## The task
Transcribe the entries below exactly from their first line through the line containing "The City Budget Director", and let no picture into the copy.

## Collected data
==================================================
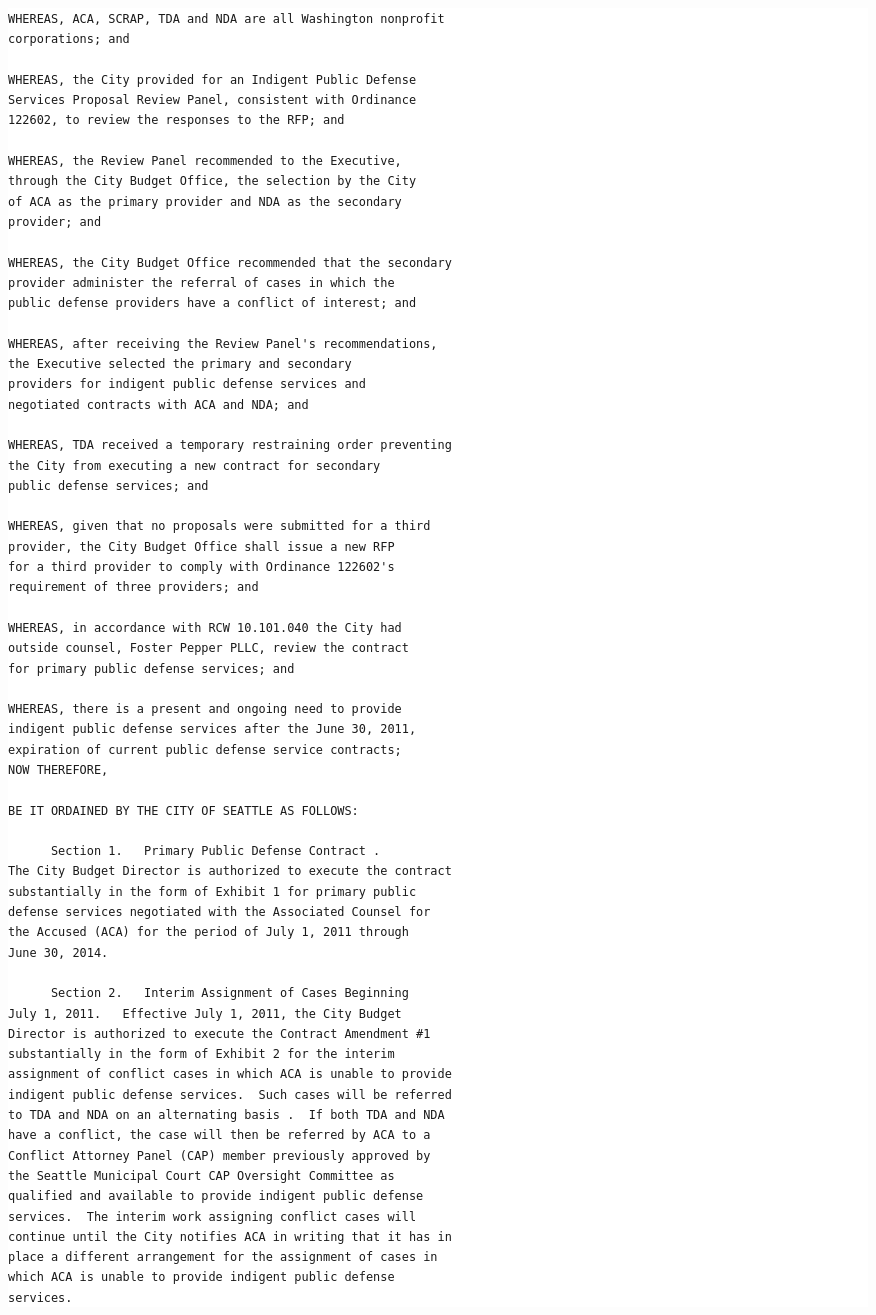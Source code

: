     WHEREAS, ACA, SCRAP, TDA and NDA are all Washington nonprofit  
    corporations; and  
  
    WHEREAS, the City provided for an Indigent Public Defense  
    Services Proposal Review Panel, consistent with Ordinance  
    122602, to review the responses to the RFP; and  
  
    WHEREAS, the Review Panel recommended to the Executive,  
    through the City Budget Office, the selection by the City  
    of ACA as the primary provider and NDA as the secondary  
    provider; and  
  
    WHEREAS, the City Budget Office recommended that the secondary  
    provider administer the referral of cases in which the  
    public defense providers have a conflict of interest; and  
  
    WHEREAS, after receiving the Review Panel's recommendations,  
    the Executive selected the primary and secondary  
    providers for indigent public defense services and  
    negotiated contracts with ACA and NDA; and  
  
    WHEREAS, TDA received a temporary restraining order preventing  
    the City from executing a new contract for secondary  
    public defense services; and  
  
    WHEREAS, given that no proposals were submitted for a third  
    provider, the City Budget Office shall issue a new RFP  
    for a third provider to comply with Ordinance 122602's  
    requirement of three providers; and  
  
    WHEREAS, in accordance with RCW 10.101.040 the City had  
    outside counsel, Foster Pepper PLLC, review the contract  
    for primary public defense services; and  
  
    WHEREAS, there is a present and ongoing need to provide  
    indigent public defense services after the June 30, 2011,  
    expiration of current public defense service contracts;  
    NOW THEREFORE,  
  
    BE IT ORDAINED BY THE CITY OF SEATTLE AS FOLLOWS:  
  
          Section 1.   Primary Public Defense Contract .  
    The City Budget Director is authorized to execute the contract  
    substantially in the form of Exhibit 1 for primary public  
    defense services negotiated with the Associated Counsel for  
    the Accused (ACA) for the period of July 1, 2011 through  
    June 30, 2014.  
  
          Section 2.   Interim Assignment of Cases Beginning  
    July 1, 2011.   Effective July 1, 2011, the City Budget  
    Director is authorized to execute the Contract Amendment #1  
    substantially in the form of Exhibit 2 for the interim  
    assignment of conflict cases in which ACA is unable to provide  
    indigent public defense services.  Such cases will be referred  
    to TDA and NDA on an alternating basis .  If both TDA and NDA  
    have a conflict, the case will then be referred by ACA to a  
    Conflict Attorney Panel (CAP) member previously approved by  
    the Seattle Municipal Court CAP Oversight Committee as  
    qualified and available to provide indigent public defense  
    services.  The interim work assigning conflict cases will  
    continue until the City notifies ACA in writing that it has in  
    place a different arrangement for the assignment of cases in  
    which ACA is unable to provide indigent public defense  
    services.  
  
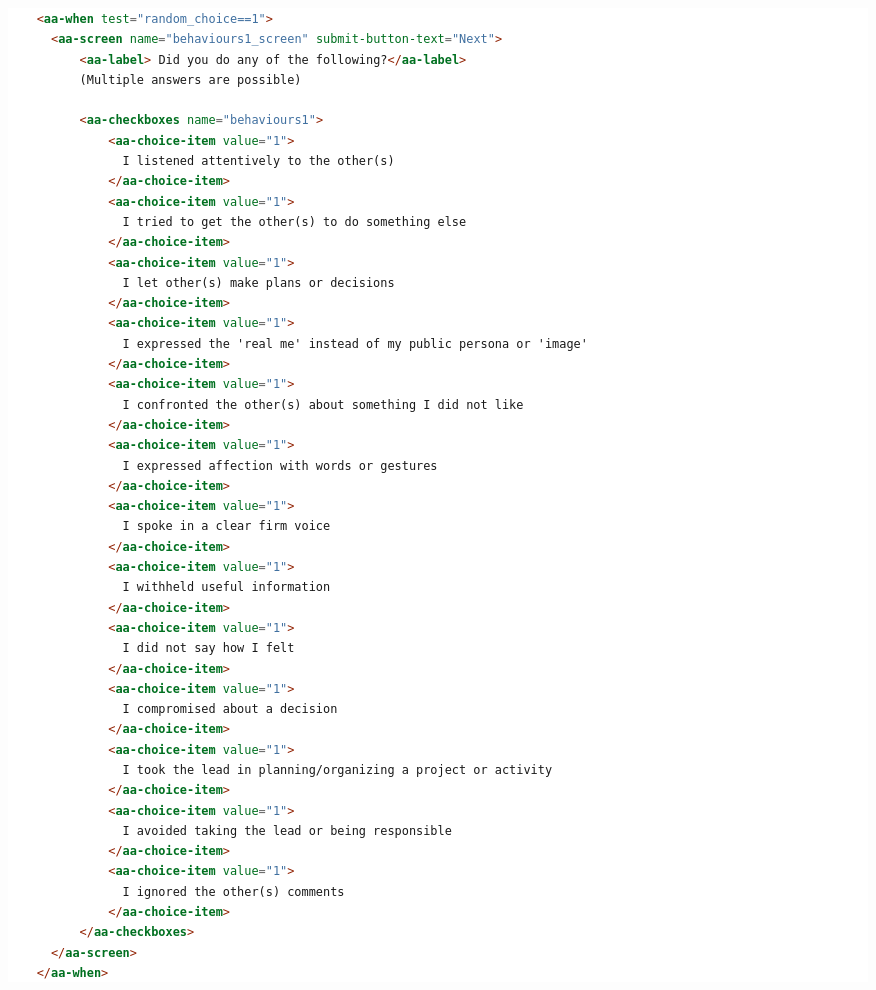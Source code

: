 <p class="sticktoexample"></p>

```html
    <aa-when test="random_choice==1">
      <aa-screen name="behaviours1_screen" submit-button-text="Next">
          <aa-label> Did you do any of the following?</aa-label>
          (Multiple answers are possible)

          <aa-checkboxes name="behaviours1">
              <aa-choice-item value="1">
                I listened attentively to the other(s)
              </aa-choice-item>
              <aa-choice-item value="1">
                I tried to get the other(s) to do something else
              </aa-choice-item>
              <aa-choice-item value="1">
                I let other(s) make plans or decisions
              </aa-choice-item>
              <aa-choice-item value="1">
                I expressed the 'real me' instead of my public persona or 'image'
              </aa-choice-item>
              <aa-choice-item value="1">
                I confronted the other(s) about something I did not like
              </aa-choice-item>
              <aa-choice-item value="1">
                I expressed affection with words or gestures
              </aa-choice-item>
              <aa-choice-item value="1">
                I spoke in a clear firm voice
              </aa-choice-item>
              <aa-choice-item value="1">
                I withheld useful information
              </aa-choice-item>
              <aa-choice-item value="1">
                I did not say how I felt
              </aa-choice-item>
              <aa-choice-item value="1">
                I compromised about a decision
              </aa-choice-item>
              <aa-choice-item value="1">
                I took the lead in planning/organizing a project or activity
              </aa-choice-item>
              <aa-choice-item value="1">
                I avoided taking the lead or being responsible
              </aa-choice-item>
              <aa-choice-item value="1">
                I ignored the other(s) comments
              </aa-choice-item>
          </aa-checkboxes>
      </aa-screen>
    </aa-when>
```
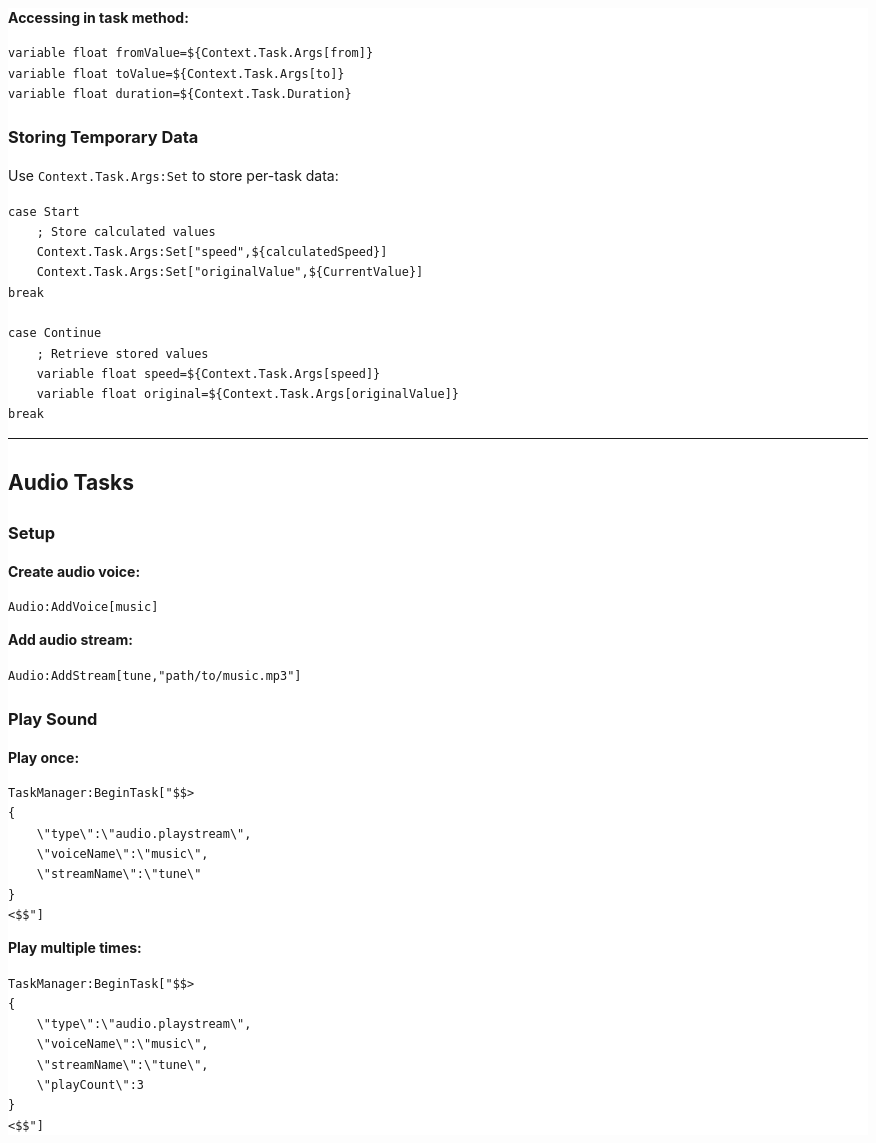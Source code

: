 **Accessing in task method:**
```lavishscript
variable float fromValue=${Context.Task.Args[from]}
variable float toValue=${Context.Task.Args[to]}
variable float duration=${Context.Task.Duration}
```

### Storing Temporary Data

Use `Context.Task.Args:Set` to store per-task data:

```lavishscript
case Start
    ; Store calculated values
    Context.Task.Args:Set["speed",${calculatedSpeed}]
    Context.Task.Args:Set["originalValue",${CurrentValue}]
break

case Continue
    ; Retrieve stored values
    variable float speed=${Context.Task.Args[speed]}
    variable float original=${Context.Task.Args[originalValue]}
break
```

---

## Audio Tasks

### Setup

**Create audio voice:**
```lavishscript
Audio:AddVoice[music]
```

**Add audio stream:**
```lavishscript
Audio:AddStream[tune,"path/to/music.mp3"]
```

### Play Sound

**Play once:**
```lavishscript
TaskManager:BeginTask["$$>
{
    \"type\":\"audio.playstream\",
    \"voiceName\":\"music\",
    \"streamName\":\"tune\"
}
<$$"]
```

**Play multiple times:**
```lavishscript
TaskManager:BeginTask["$$>
{
    \"type\":\"audio.playstream\",
    \"voiceName\":\"music\",
    \"streamName\":\"tune\",
    \"playCount\":3
}
<$$"]
```
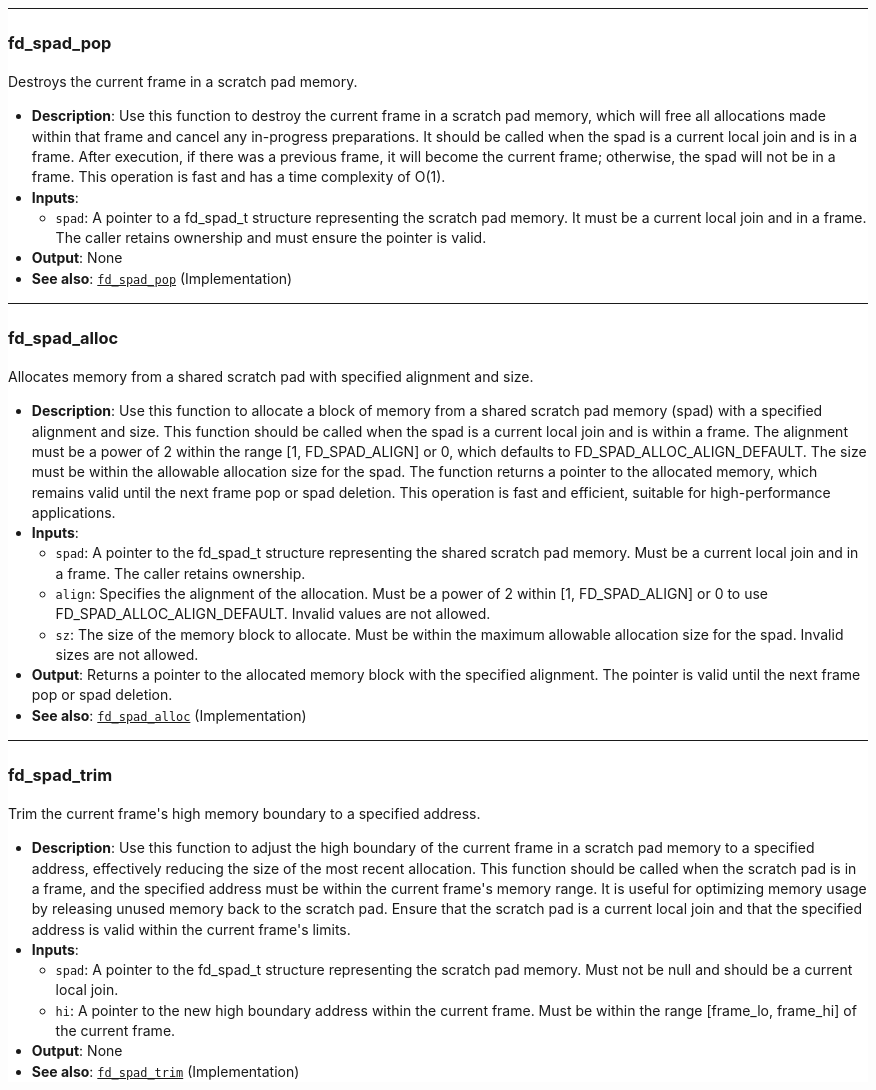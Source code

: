
---
### fd\_spad\_pop
Destroys the current frame in a scratch pad memory.
- **Description**: Use this function to destroy the current frame in a scratch pad memory, which will free all allocations made within that frame and cancel any in-progress preparations. It should be called when the spad is a current local join and is in a frame. After execution, if there was a previous frame, it will become the current frame; otherwise, the spad will not be in a frame. This operation is fast and has a time complexity of O(1).
- **Inputs**:
    - `spad`: A pointer to a fd_spad_t structure representing the scratch pad memory. It must be a current local join and in a frame. The caller retains ownership and must ensure the pointer is valid.
- **Output**: None
- **See also**: [`fd_spad_pop`](#fd_spad_pop)  (Implementation)


---
### fd\_spad\_alloc
Allocates memory from a shared scratch pad with specified alignment and size.
- **Description**: Use this function to allocate a block of memory from a shared scratch pad memory (spad) with a specified alignment and size. This function should be called when the spad is a current local join and is within a frame. The alignment must be a power of 2 within the range [1, FD_SPAD_ALIGN] or 0, which defaults to FD_SPAD_ALLOC_ALIGN_DEFAULT. The size must be within the allowable allocation size for the spad. The function returns a pointer to the allocated memory, which remains valid until the next frame pop or spad deletion. This operation is fast and efficient, suitable for high-performance applications.
- **Inputs**:
    - `spad`: A pointer to the fd_spad_t structure representing the shared scratch pad memory. Must be a current local join and in a frame. The caller retains ownership.
    - `align`: Specifies the alignment of the allocation. Must be a power of 2 within [1, FD_SPAD_ALIGN] or 0 to use FD_SPAD_ALLOC_ALIGN_DEFAULT. Invalid values are not allowed.
    - `sz`: The size of the memory block to allocate. Must be within the maximum allowable allocation size for the spad. Invalid sizes are not allowed.
- **Output**: Returns a pointer to the allocated memory block with the specified alignment. The pointer is valid until the next frame pop or spad deletion.
- **See also**: [`fd_spad_alloc`](#fd_spad_alloc)  (Implementation)


---
### fd\_spad\_trim
Trim the current frame's high memory boundary to a specified address.
- **Description**: Use this function to adjust the high boundary of the current frame in a scratch pad memory to a specified address, effectively reducing the size of the most recent allocation. This function should be called when the scratch pad is in a frame, and the specified address must be within the current frame's memory range. It is useful for optimizing memory usage by releasing unused memory back to the scratch pad. Ensure that the scratch pad is a current local join and that the specified address is valid within the current frame's limits.
- **Inputs**:
    - `spad`: A pointer to the fd_spad_t structure representing the scratch pad memory. Must not be null and should be a current local join.
    - `hi`: A pointer to the new high boundary address within the current frame. Must be within the range [frame_lo, frame_hi] of the current frame.
- **Output**: None
- **See also**: [`fd_spad_trim`](#fd_spad_trim)  (Implementation)

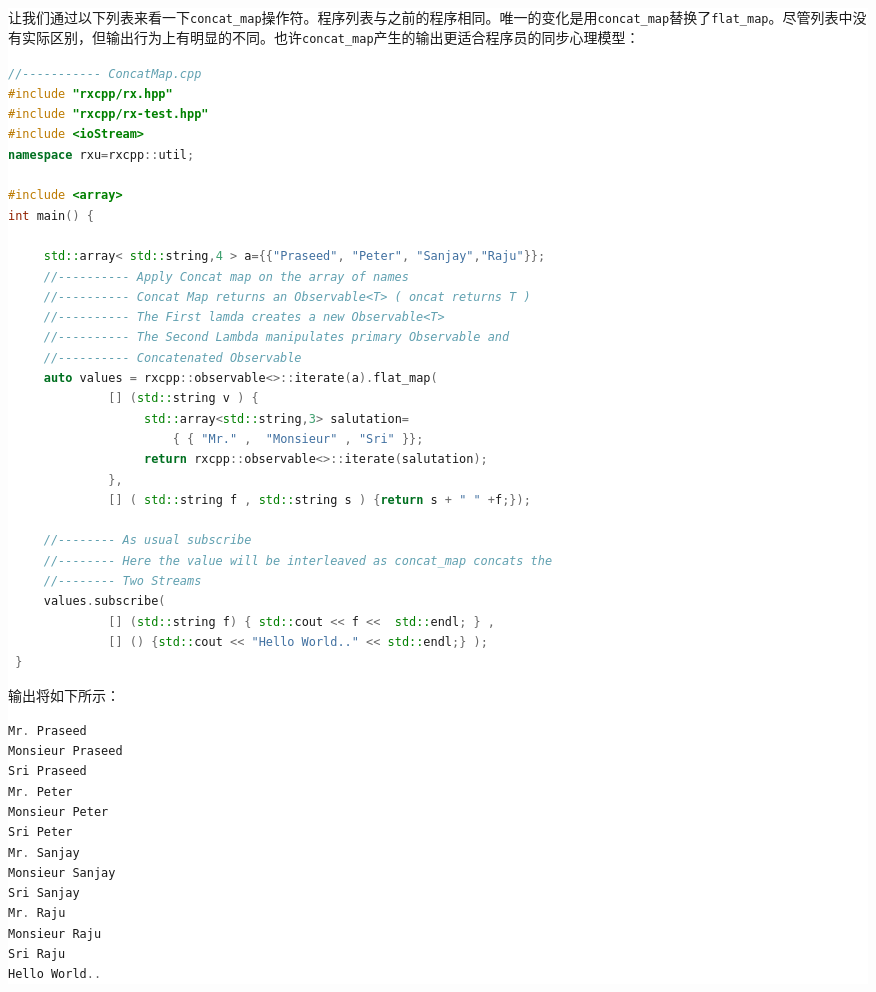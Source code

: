 让我们通过以下列表来看一下`concat_map`操作符。程序列表与之前的程序相同。唯一的变化是用`concat_map`替换了`flat_map`。尽管列表中没有实际区别，但输出行为上有明显的不同。也许`concat_map`产生的输出更适合程序员的同步心理模型：

```cpp
//----------- ConcatMap.cpp 
#include "rxcpp/rx.hpp" 
#include "rxcpp/rx-test.hpp" 
#include <ioStream> 
namespace rxu=rxcpp::util; 

#include <array> 
int main() { 

     std::array< std::string,4 > a={{"Praseed", "Peter", "Sanjay","Raju"}}; 
     //---------- Apply Concat map on the array of names 
     //---------- Concat Map returns an Observable<T> ( oncat returns T ) 
     //---------- The First lamda creates a new Observable<T> 
     //---------- The Second Lambda manipulates primary Observable and  
     //---------- Concatenated Observable 
     auto values = rxcpp::observable<>::iterate(a).flat_map( 
              [] (std::string v ) { 
                   std::array<std::string,3> salutation= 
                       { { "Mr." ,  "Monsieur" , "Sri" }}; 
                   return rxcpp::observable<>::iterate(salutation); 
              }, 
              [] ( std::string f , std::string s ) {return s + " " +f;}); 

     //-------- As usual subscribe  
     //-------- Here the value will be interleaved as concat_map concats the  
     //-------- Two Streams 
     values.subscribe(  
              [] (std::string f) { std::cout << f <<  std::endl; } ,  
              [] () {std::cout << "Hello World.." << std::endl;} ); 
 } 
```

输出将如下所示：

```cpp
Mr. Praseed 
Monsieur Praseed 
Sri Praseed 
Mr. Peter 
Monsieur Peter 
Sri Peter 
Mr. Sanjay 
Monsieur Sanjay 
Sri Sanjay 
Mr. Raju 
Monsieur Raju 
Sri Raju 
Hello World.. 
```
==================================================
## Finished exercise
Source code

:     WHEREAS, ACA, SCRAP, TDA and NDA are all Washington nonprofit  
    corporations; and  
  
    WHEREAS, the City provided for an Indigent Public Defense  
    Services Proposal Review Panel, consistent with Ordinance  
    122602, to review the responses to the RFP; and  
  
    WHEREAS, the Review Panel recommended to the Executive,  
    through the City Budget Office, the selection by the City  
    of ACA as the primary provider and NDA as the secondary  
    provider; and  
  
    WHEREAS, the City Budget Office recommended that the secondary  
    provider administer the referral of cases in which the  
    public defense providers have a conflict of interest; and  
  
    WHEREAS, after receiving the Review Panel's recommendations,  
    the Executive selected the primary and secondary  
    providers for indigent public defense services and  
    negotiated contracts with ACA and NDA; and  
  
    WHEREAS, TDA received a temporary restraining order preventing  
    the City from executing a new contract for secondary  
    public defense services; and  
  
    WHEREAS, given that no proposals were submitted for a third  
    provider, the City Budget Office shall issue a new RFP  
    for a third provider to comply with Ordinance 122602's  
    requirement of three providers; and  
  
    WHEREAS, in accordance with RCW 10.101.040 the City had  
    outside counsel, Foster Pepper PLLC, review the contract  
    for primary public defense services; and  
  
    WHEREAS, there is a present and ongoing need to provide  
    indigent public defense services after the June 30, 2011,  
    expiration of current public defense service contracts;  
    NOW THEREFORE,  
  
    BE IT ORDAINED BY THE CITY OF SEATTLE AS FOLLOWS:  
  
          Section 1.   Primary Public Defense Contract .  
    The City Budget Director is authorized to execute the contract  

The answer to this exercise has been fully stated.